→ WORK INSTRUCTIONS: Keep the wording of every entry intact in your copy, and omit the pictures.

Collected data

---+---

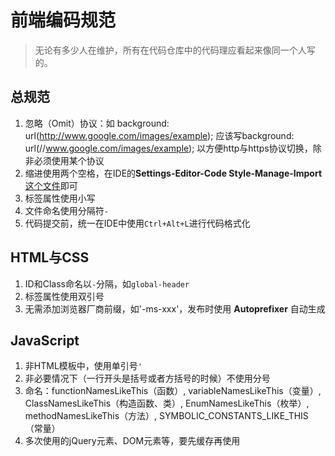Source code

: # 前端编码规范

> 无论有多少人在维护，所有在代码仓库中的代码理应看起来像同一个人写的。

## 总规范

1. 忽略（Omit）协议：如 background: url(http://www.google.com/images/example); 应该写background: url(//www.google.com/images/example); 以方便http与https协议切换，除非必须使用某个协议
2. 缩进使用两个空格，在IDE的**Settings-Editor-Code Style-Manage-Import**[这个文件](https://github.com/yolo2013/CodeStyle/blob/master/CodeStyle.xml)即可
3. 标签属性使用小写
4. 文件命名使用分隔符`-`
4. 代码提交前，统一在IDE中使用`Ctrl+Alt+L`进行代码格式化

## HTML与CSS

1. ID和Class命名以`-`分隔，如`global-header`
2. 标签属性使用双引号
3. 无需添加浏览器厂商前缀，如'-ms-xxx'，发布时使用 **Autoprefixer** 自动生成

## JavaScript

1. 非HTML模板中，使用单引号`'`
2. 非必要情况下（一行开头是括号或者方括号的时候）不使用分号
3. 命名：functionNamesLikeThis（函数）, variableNamesLikeThis（变量）, ClassNamesLikeThis（构造函数、类）, EnumNamesLikeThis（枚举）, methodNamesLikeThis（方法）, SYMBOLIC_CONSTANTS_LIKE_THIS（常量）
4. 多次使用的jQuery元素、DOM元素等，要先缓存再使用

---+---

→ RESPONSE TO THIS EXERCISE:
Source code

: # 前端编码规范

> 无论有多少人在维护，所有在代码仓库中的代码理应看起来像同一个人写的。

## 总规范

1. 忽略（Omit）协议：如 background: url(http://www.google.com/images/example); 应该写background: url(//www.google.com/images/example); 以方便http与https协议切换，除非必须使用某个协议
2. 缩进使用两个空格，在IDE的**Settings-Editor-Code Style-Manage-Import**[这个文件](https://github.com/yolo2013/CodeStyle/blob/master/CodeStyle.xml)即可
3. 标签属性使用小写
4. 文件命名使用分隔符`-`
4. 代码提交前，统一在IDE中使用`Ctrl+Alt+L`进行代码格式化

## HTML与CSS

1. ID和Class命名以`-`分隔，如`global-header`
2. 标签属性使用双引号
3. 无需添加浏览器厂商前缀，如'-ms-xxx'，发布时使用 **Autoprefixer** 自动生成

## JavaScript

1. 非HTML模板中，使用单引号`'`
2. 非必要情况下（一行开头是括号或者方括号的时候）不使用分号
3. 命名：functionNamesLikeThis（函数）, variableNamesLikeThis（变量）, ClassNamesLikeThis（构造函数、类）, EnumNamesLikeThis（枚举）, methodNamesLikeThis（方法）, SYMBOLIC_CONSTANTS_LIKE_THIS（常量）
4. 多次使用的jQuery元素、DOM元素等，要先缓存再使用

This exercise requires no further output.